--- START ---

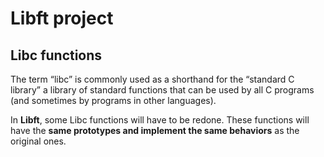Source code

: # Libft project

## Libc functions

The term “libc” is commonly used as a shorthand for the “standard
C library” a library of standard functions that can be used by
all C programs (and sometimes by programs in other languages).

In **Libft**, some Libc functions will have to be redone. These
functions will have the **same prototypes and implement the same 
behaviors** as the original ones.

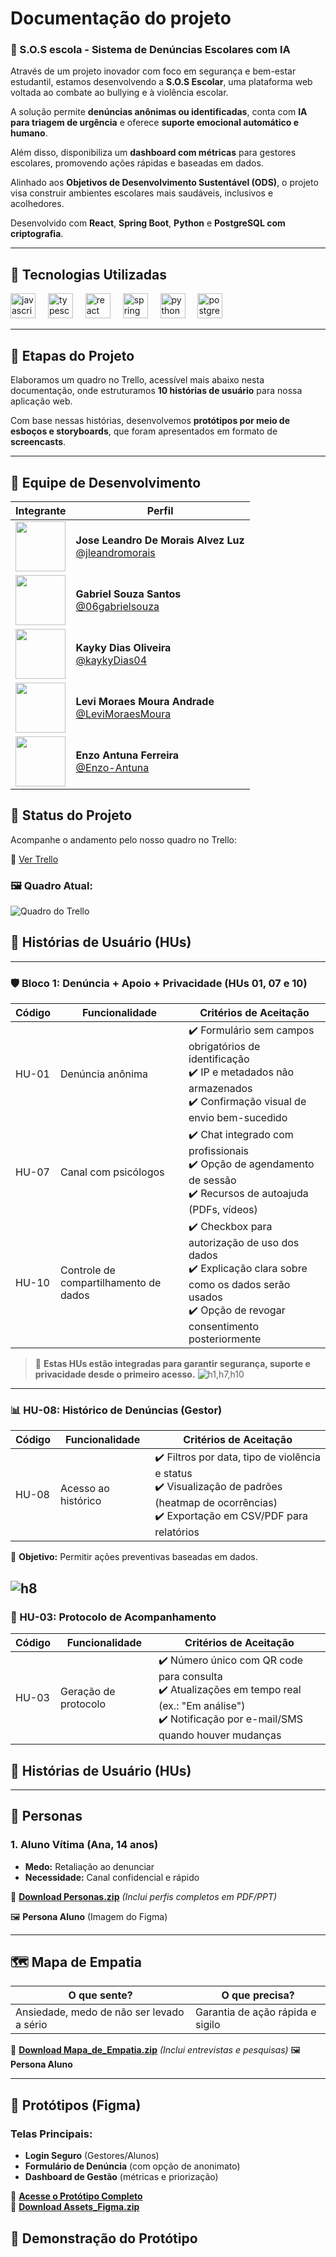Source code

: # Documentação do projeto

### 📢 S.O.S escola - Sistema de Denúncias Escolares com IA

Através de um projeto inovador com foco em segurança e bem-estar estudantil, estamos desenvolvendo a **S.O.S Escolar**, uma plataforma web voltada ao combate ao bullying e à violência escolar.  

A solução permite **denúncias anônimas ou identificadas**, conta com **IA para triagem de urgência** e oferece **suporte emocional automático e humano**.  

Além disso, disponibiliza um **dashboard com métricas** para gestores escolares, promovendo ações rápidas e baseadas em dados.  

Alinhado aos **Objetivos de Desenvolvimento Sustentável (ODS)**, o projeto visa construir ambientes escolares mais saudáveis, inclusivos e acolhedores.  

Desenvolvido com **React**, **Spring Boot**, **Python** e **PostgreSQL com criptografia**.

---

## 🚀 Tecnologias Utilizadas

<div align="left">
  <img src="https://cdn.jsdelivr.net/gh/devicons/devicon/icons/javascript/javascript-original.svg" height="40" alt="javascript logo" />
  <img width="12" />
  <img src="https://cdn.jsdelivr.net/gh/devicons/devicon/icons/typescript/typescript-original.svg" height="40" alt="typescript logo" />
  <img width="12" />
  <img src="https://cdn.jsdelivr.net/gh/devicons/devicon/icons/react/react-original.svg" height="40" alt="react logo" />
  <img width="12" />
  <img src="https://cdn.jsdelivr.net/gh/devicons/devicon/icons/spring/spring-original.svg" height="40" alt="spring logo" />
  <img width="12" />
  <img src="https://cdn.jsdelivr.net/gh/devicons/devicon/icons/python/python-original.svg" height="40" alt="python logo" />
  <img width="12" />
  <img src="https://cdn.jsdelivr.net/gh/devicons/devicon/icons/postgresql/postgresql-original.svg" height="40" alt="postgresql logo" />
</div>

---

## 📌 Etapas do Projeto

Elaboramos um quadro no Trello, acessível mais abaixo nesta documentação, onde estruturamos **10 histórias de usuário** para nossa aplicação web.  

Com base nessas histórias, desenvolvemos **protótipos por meio de esboços e storyboards**, que foram apresentados em formato de **screencasts**.

---


## 👥 Equipe de Desenvolvimento

| Integrante | Perfil |
|------------|--------|
| <img src="https://github.com/jleandromorais.png" width="80" height="80"> | **Jose Leandro De Morais Alvez Luz**<br>[@jleandromorais](https://github.com/jleandromorais) |
| <img src="https://github.com/06gabrielsouza.png" width="80" height="80"> | **Gabriel Souza Santos**<br>[@06gabrielsouza](https://github.com/06gabrielsouza) |
| <img src="https://github.com/kaykyDias04.png" width="80" height="80"> | **Kayky Dias Oliveira**<br>[@kaykyDias04](https://github.com/kaykyDias04) |
| <img src="https://github.com/LeviMoraesMoura.png" width="80" height="80"> | **Levi Moraes Moura Andrade**<br>[@LeviMoraesMoura](https://github.com/LeviMoraesMoura) |
| <img src="https://github.com/Enzo-Antuna.png" width="80" height="80"> | **Enzo Antuna Ferreira**<br>[@Enzo-Antuna](https://github.com/Enzo-Antuna) |

## 📌 Status do Projeto

Acompanhe o andamento pelo nosso quadro no Trello:

🔗 [Ver Trello](https://trello.com/b/rqZ4UClp/sos-escola)

### 🖼️ Quadro Atual:

![Quadro do Trello](imagens/trello)

## 📖 Histórias de Usuário (HUs)

---

### 🛡️ Bloco 1: Denúncia + Apoio + Privacidade (HUs 01, 07 e 10)

| Código | Funcionalidade                   | Critérios de Aceitação |
|--------|----------------------------------|-------------------------|
| HU-01  | Denúncia anônima                | ✔️ Formulário sem campos obrigatórios de identificação<br>✔️ IP e metadados não armazenados<br>✔️ Confirmação visual de envio bem-sucedido |
| HU-07  | Canal com psicólogos            | ✔️ Chat integrado com profissionais<br>✔️ Opção de agendamento de sessão<br>✔️ Recursos de autoajuda (PDFs, vídeos) |
| HU-10  | Controle de compartilhamento de dados | ✔️ Checkbox para autorização de uso dos dados<br>✔️ Explicação clara sobre como os dados serão usados<br>✔️ Opção de revogar consentimento posteriormente |

> 🔐 **Estas HUs estão integradas para garantir segurança, suporte e privacidade desde o primeiro acesso.**
![h1,h7,h10](imagens/storybord1e2e1)
---

### 📊 HU-08: Histórico de Denúncias (Gestor)

| Código | Funcionalidade        | Critérios de Aceitação |
|--------|------------------------|-------------------------|
| HU-08  | Acesso ao histórico    | ✔️ Filtros por data, tipo de violência e status<br>✔️ Visualização de padrões (heatmap de ocorrências)<br>✔️ Exportação em CSV/PDF para relatórios |

🔹 **Objetivo:** Permitir ações preventivas baseadas em dados.

![h8](imagens/Story8.jpg)
---

### 📨 HU-03: Protocolo de Acompanhamento

| Código | Funcionalidade           | Critérios de Aceitação |
|--------|--------------------------|-------------------------|
| HU-03  | Geração de protocolo     | ✔️ Número único com QR code para consulta<br>✔️ Atualizações em tempo real (ex.: "Em análise")<br>✔️ Notificação por e-mail/SMS quando houver mudanças |
## 📖 Histórias de Usuário (HUs)

--- 
## 👥 Personas

### 1. Aluno Vítima (Ana, 14 anos)

- **Medo:** Retaliação ao denunciar  
- **Necessidade:** Canal confidencial e rápido

📁 **[Download Personas.zip](caminho/para/Personas.zip)** _(Inclui perfis completos em PDF/PPT)_

🖼️ **Persona Aluno** (Imagem do Figma)

---

## 🗺️ Mapa de Empatia

| O que sente?                        | O que precisa?                          |
|------------------------------------|-----------------------------------------|
| Ansiedade, medo de não ser levado a sério | Garantia de ação rápida e sigilo         |

📁 **[Download Mapa_de_Empatia.zip](caminho/para/Mapa_de_Empatia.zip)** _(Inclui entrevistas e pesquisas)_
🖼️ **Persona Aluno**


---

## 🎨 Protótipos (Figma)

### Telas Principais:

- **Login Seguro** (Gestores/Alunos)
- **Formulário de Denúncia** (com opção de anonimato)
- **Dashboard de Gestão** (métricas e priorização)

🔗 **[Acesse o Protótipo Completo](link/do/prototipo/aqui)**  
📁 **[Download Assets_Figma.zip](caminho/para/Assets_Figma.zip)**





## 🎥 Demonstração do Protótipo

--- END ---

Could you copy every line from the records that has "mais" in it?

Alinhado aos **Objetivos de Desenvolvimento Sustentável (ODS)**, o projeto visa construir ambientes escolares mais saudáveis, inclusivos e acolhedores.  
Elaboramos um quadro no Trello, acessível mais abaixo nesta documentação, onde estruturamos **10 histórias de usuário** para nossa aplicação web.  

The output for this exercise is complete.